:: PROBLEM DESCRIPTION ::
In the entries that follow, find each line with the word "Theological" and copy it.

[[ EXTRACTED INFORMATION, beginning ]]

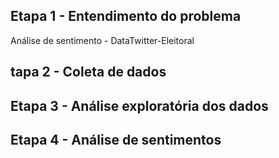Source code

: ## Etapa 1 - Entendimento do problema
Análise de sentimento - DataTwitter-Eleitoral

## tapa 2 - Coleta de dados

## Etapa 3 - Análise exploratória dos dados

## Etapa 4 - Análise de sentimentos
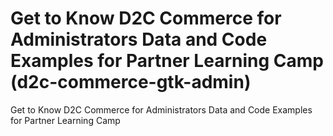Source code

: # Get to Know D2C Commerce for Administrators Data and Code Examples for Partner Learning Camp (d2c-commerce-gtk-admin)
Get to Know D2C Commerce for Administrators Data and Code Examples for Partner Learning Camp
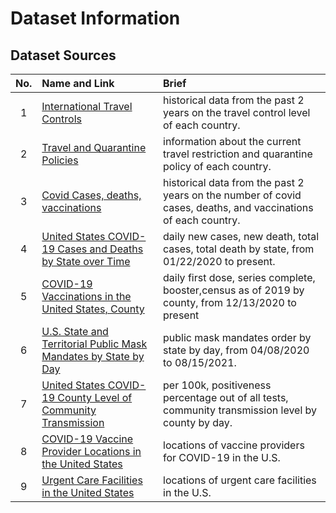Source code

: # Dataset Information

## Dataset Sources

| No. | Name and Link  | Brief |
| :-------: | :----------- | :----------- |
| 1 | [International Travel Controls](https://raw.githubusercontent.com/OxCGRT/covid-policy-tracker/master/data/OxCGRT_latest.csv) | historical data from the past 2 years on the travel control level of each country. |
| 2 | [Travel and Quarantine Policies](https://docs.google.com/spreadsheets/d/1E6wgwLeoAmcQO9bzEw0UbSsMpkX2sDsL1E3jJ-VR1zE/export?format=csv) | information about the current travel restriction and quarantine policy of each country. |
| 3 | [Covid Cases, deaths, vaccinations](https://github.com/owid/covid-19-data/blob/master/public/data/latest/owid-covid-latest.csv) | historical data from the past 2 years on the number of covid cases, deaths, and vaccinations of each country. |
| 4 | [United States COVID-19 Cases and Deaths by State over Time](https://data.cdc.gov/Case-Surveillance/United-States-COVID-19-Cases-and-Deaths-by-State-o/9mfq-cb36) | daily new cases, new death, total cases, total death by state, from 01/22/2020 to present. |
| 5 | [COVID-19 Vaccinations in the United States, County](https://data.cdc.gov/Vaccinations/COVID-19-Vaccinations-in-the-United-States-County/8xkx-amqh) | daily first dose, series complete, booster,census as of 2019 by county, from 12/13/2020 to present |
| 6 | [U.S. State and Territorial Public Mask Mandates by State by Day](https://data.cdc.gov/Policy-Surveillance/U-S-State-and-Territorial-Public-Mask-Mandates-Fro/tzyy-aayg) | public mask mandates order by state by day, from 04/08/2020 to 08/15/2021. |
| 7 | [United States COVID-19 County Level of Community Transmission](https://data.cdc.gov/Public-Health-Surveillance/United-States-COVID-19-County-Level-of-Community-T/8396-v7yb) | per 100k, positiveness percentage out of all tests, community transmission level by county by day. |
| 8 | [COVID-19 Vaccine Provider Locations in the United States](https://data.cdc.gov/Vaccinations/Vaccines-gov-COVID-19-vaccinating-provider-locatio/5jp2-pgaw/data) | locations of vaccine providers for COVID-19 in the U.S. |
| 9 | [Urgent Care Facilities in the United States](https://hifld-geoplatform.opendata.arcgis.com/datasets/urgent-care-facilities/explore?location=28.116974%2C65.819777%2C3.00&showTable=true) | locations of urgent care facilities in the U.S. |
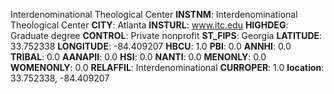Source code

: 
Interdenominational Theological Center
**INSTNM**: Interdenominational Theological Center
**CITY**: Atlanta
**INSTURL**: www.itc.edu
**HIGHDEG**: Graduate degree
**CONTROL**: Private nonprofit
**ST_FIPS**: Georgia
**LATITUDE**: 33.752338
**LONGITUDE**: -84.409207
**HBCU**: 1.0
**PBI**: 0.0
**ANNHI**: 0.0
**TRIBAL**: 0.0
**AANAPII**: 0.0
**HSI**: 0.0
**NANTI**: 0.0
**MENONLY**: 0.0
**WOMENONLY**: 0.0
**RELAFFIL**: Interdenominational
**CURROPER**: 1.0
**location**: 33.752338, -84.409207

[[ EXTRACTED INFORMATION, end ]]

:: SOLUTION ::
Interdenominational Theological Center
**INSTNM**: Interdenominational Theological Center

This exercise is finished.